Leadership has stabilised in recent years. The Executive Principal is Mr I Critchley, and the school’s own peer review documentation states that the current principal joined in September 2022.
On outcomes, GCSE performance sits below the England average in FindMySchool’s ranking picture, and the Progress 8 score suggests pupils, on average, make less progress than similar pupils nationally. That said, admissions demand is real, and the school is oversubscribed on the Year 7 route, which usually signals confidence among local families.
This is a school that foregrounds structure. Published materials emphasise consistent classroom routines, a calm learning climate, and an expectation that pupils know how the day works, where they need to be, and what good behaviour looks like. The school day itself reinforces that message, with punctual arrival expectations, a clear lesson sequence, and a built-in period for after-school activity.

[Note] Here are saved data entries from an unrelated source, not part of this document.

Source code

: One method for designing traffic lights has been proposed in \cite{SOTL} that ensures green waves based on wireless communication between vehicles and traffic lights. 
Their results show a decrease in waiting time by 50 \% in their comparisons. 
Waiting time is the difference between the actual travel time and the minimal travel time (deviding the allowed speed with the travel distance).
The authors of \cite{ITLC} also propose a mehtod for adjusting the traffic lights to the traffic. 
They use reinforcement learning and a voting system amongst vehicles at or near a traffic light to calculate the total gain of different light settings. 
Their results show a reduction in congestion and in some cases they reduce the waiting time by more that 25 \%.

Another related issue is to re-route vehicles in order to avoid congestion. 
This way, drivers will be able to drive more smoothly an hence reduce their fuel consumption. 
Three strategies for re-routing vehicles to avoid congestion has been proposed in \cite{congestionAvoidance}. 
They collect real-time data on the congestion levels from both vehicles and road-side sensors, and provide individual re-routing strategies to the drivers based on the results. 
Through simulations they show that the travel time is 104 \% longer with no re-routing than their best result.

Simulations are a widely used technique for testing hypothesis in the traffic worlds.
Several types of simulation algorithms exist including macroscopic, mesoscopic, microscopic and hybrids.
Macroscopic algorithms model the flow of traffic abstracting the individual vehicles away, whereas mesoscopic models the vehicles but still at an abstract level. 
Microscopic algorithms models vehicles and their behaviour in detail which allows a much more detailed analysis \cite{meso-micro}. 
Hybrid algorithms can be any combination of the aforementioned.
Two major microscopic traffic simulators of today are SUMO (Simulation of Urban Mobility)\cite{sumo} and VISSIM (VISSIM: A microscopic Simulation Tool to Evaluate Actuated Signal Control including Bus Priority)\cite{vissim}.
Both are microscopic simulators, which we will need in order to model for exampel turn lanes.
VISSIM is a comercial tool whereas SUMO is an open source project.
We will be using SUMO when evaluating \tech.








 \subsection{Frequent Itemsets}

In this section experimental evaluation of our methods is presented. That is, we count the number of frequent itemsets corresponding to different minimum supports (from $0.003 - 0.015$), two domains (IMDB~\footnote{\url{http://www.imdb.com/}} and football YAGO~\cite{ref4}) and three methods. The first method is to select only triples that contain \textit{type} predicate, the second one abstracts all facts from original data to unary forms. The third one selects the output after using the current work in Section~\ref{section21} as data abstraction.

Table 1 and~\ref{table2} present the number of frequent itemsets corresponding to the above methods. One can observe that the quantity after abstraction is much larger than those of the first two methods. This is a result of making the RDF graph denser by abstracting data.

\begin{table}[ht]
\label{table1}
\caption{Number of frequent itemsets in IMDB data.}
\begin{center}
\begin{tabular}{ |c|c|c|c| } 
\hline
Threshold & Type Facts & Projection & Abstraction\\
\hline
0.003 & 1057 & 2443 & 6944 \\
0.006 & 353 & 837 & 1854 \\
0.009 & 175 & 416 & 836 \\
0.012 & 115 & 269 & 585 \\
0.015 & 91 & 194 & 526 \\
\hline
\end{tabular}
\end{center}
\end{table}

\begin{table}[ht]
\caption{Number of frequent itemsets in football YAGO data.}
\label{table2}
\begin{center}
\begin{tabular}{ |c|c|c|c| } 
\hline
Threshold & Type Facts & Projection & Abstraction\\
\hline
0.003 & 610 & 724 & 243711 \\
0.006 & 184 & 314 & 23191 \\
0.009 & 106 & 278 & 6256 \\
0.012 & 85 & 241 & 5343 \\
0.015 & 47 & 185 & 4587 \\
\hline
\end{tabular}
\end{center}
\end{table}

The wider ethos is framed as aspirational but grounded. The mission statement leans into inspirational teaching and a community-wide effort involving staff, students, and parents. In practice, the strongest impression from official evidence is a school that wants predictable systems to do the heavy lifting, particularly around behaviour and learning habits.
The most recent published inspection evidence describes pupils feeling safe, strong staff-pupil relationships, and a culture where bullying concerns are taken seriously. It also flags that a small minority can struggle to self-regulate outside lessons, and that consistency from adults matters most at unstructured times.
Halewood Academy’s GCSE outcomes in the FindMySchool dataset place it below the England average overall. Ranked 3,076th in England and 28th in Liverpool for GCSE outcomes (FindMySchool ranking based on official data), it sits below England average, within the bottom 40% of schools in England (60th to 100th percentile).
The headline attainment and progress indicators point to a school still working to translate stronger systems into examination outcomes at scale:
Attainment 8: 38.9
Progress 8: -0.47
EBacc average point score: 3.31 (England average: 4.08)
Pupils achieving grades 5 or above in EBacc: 9.5%
For parents, the implication is straightforward. Pupils who thrive with clear routines and consistent teaching can do well here, but the overall results profile suggests that families should look closely at subject-specific provision and support, particularly for pupils who need sustained academic catch-up or who are likely to be affected by inconsistency between departments.
England ranks and key metrics (where available)
GCSE 9–7
—
% of students achieving grades 9-7
The curriculum intent is conventional in a helpful way, with a strong emphasis on sequencing knowledge and ensuring pupils revisit learning so it sticks. The latest inspection evidence highlights a well-organised curriculum and regular opportunities, in most subjects, for pupils to build on prior learning. Reading support is also noted for pupils at the earliest stages of learning to read, which matters in a secondary setting where weak literacy can block access across the timetable.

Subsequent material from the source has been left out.